#### Study material
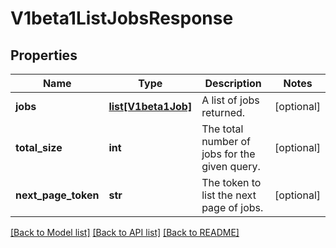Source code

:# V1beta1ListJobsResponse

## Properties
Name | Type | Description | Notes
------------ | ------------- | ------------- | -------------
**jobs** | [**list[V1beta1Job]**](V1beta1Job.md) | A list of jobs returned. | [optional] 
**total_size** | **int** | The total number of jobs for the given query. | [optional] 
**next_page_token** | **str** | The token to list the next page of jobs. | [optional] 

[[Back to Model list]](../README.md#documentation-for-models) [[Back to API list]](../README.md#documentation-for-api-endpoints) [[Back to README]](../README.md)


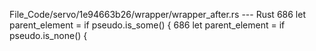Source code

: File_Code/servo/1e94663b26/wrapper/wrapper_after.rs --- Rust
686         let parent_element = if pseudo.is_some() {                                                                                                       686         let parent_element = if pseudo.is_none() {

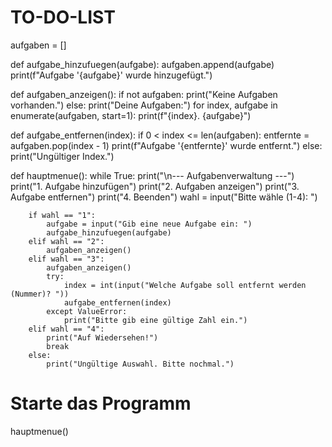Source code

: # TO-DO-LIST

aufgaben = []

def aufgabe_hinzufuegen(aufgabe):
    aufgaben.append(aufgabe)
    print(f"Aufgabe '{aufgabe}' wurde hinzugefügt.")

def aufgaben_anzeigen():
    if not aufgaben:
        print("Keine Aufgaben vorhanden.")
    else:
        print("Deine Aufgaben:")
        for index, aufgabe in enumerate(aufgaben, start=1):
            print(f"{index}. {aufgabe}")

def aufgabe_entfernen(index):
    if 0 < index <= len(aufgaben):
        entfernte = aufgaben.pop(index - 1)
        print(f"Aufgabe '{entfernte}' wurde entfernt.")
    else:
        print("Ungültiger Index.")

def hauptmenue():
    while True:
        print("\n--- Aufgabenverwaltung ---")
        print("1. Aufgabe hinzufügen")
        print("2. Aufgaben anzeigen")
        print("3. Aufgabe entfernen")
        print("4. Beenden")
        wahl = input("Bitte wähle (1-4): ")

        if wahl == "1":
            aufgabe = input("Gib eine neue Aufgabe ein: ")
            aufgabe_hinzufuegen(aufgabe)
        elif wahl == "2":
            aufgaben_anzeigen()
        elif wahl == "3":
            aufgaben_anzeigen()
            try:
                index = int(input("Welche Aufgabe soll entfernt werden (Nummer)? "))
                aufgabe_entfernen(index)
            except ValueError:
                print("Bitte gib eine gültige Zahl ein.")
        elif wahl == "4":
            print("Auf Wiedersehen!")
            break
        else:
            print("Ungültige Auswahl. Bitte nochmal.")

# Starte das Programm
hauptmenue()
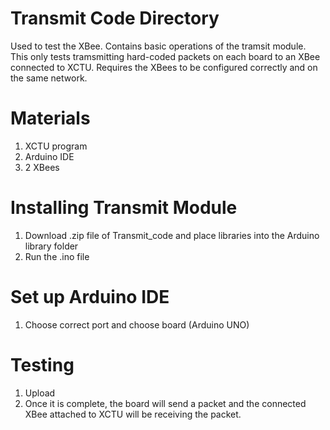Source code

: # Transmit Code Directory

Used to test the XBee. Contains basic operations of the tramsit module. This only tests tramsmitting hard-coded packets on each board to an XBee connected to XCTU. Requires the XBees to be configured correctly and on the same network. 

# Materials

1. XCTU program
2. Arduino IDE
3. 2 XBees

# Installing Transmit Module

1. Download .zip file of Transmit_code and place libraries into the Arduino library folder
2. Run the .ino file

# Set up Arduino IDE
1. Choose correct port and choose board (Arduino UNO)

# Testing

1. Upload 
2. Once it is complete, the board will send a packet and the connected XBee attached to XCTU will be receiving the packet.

#### Try it
Figure out how many lines of the data hold "XBees", and answer with the number only.

#### Solved exercise
2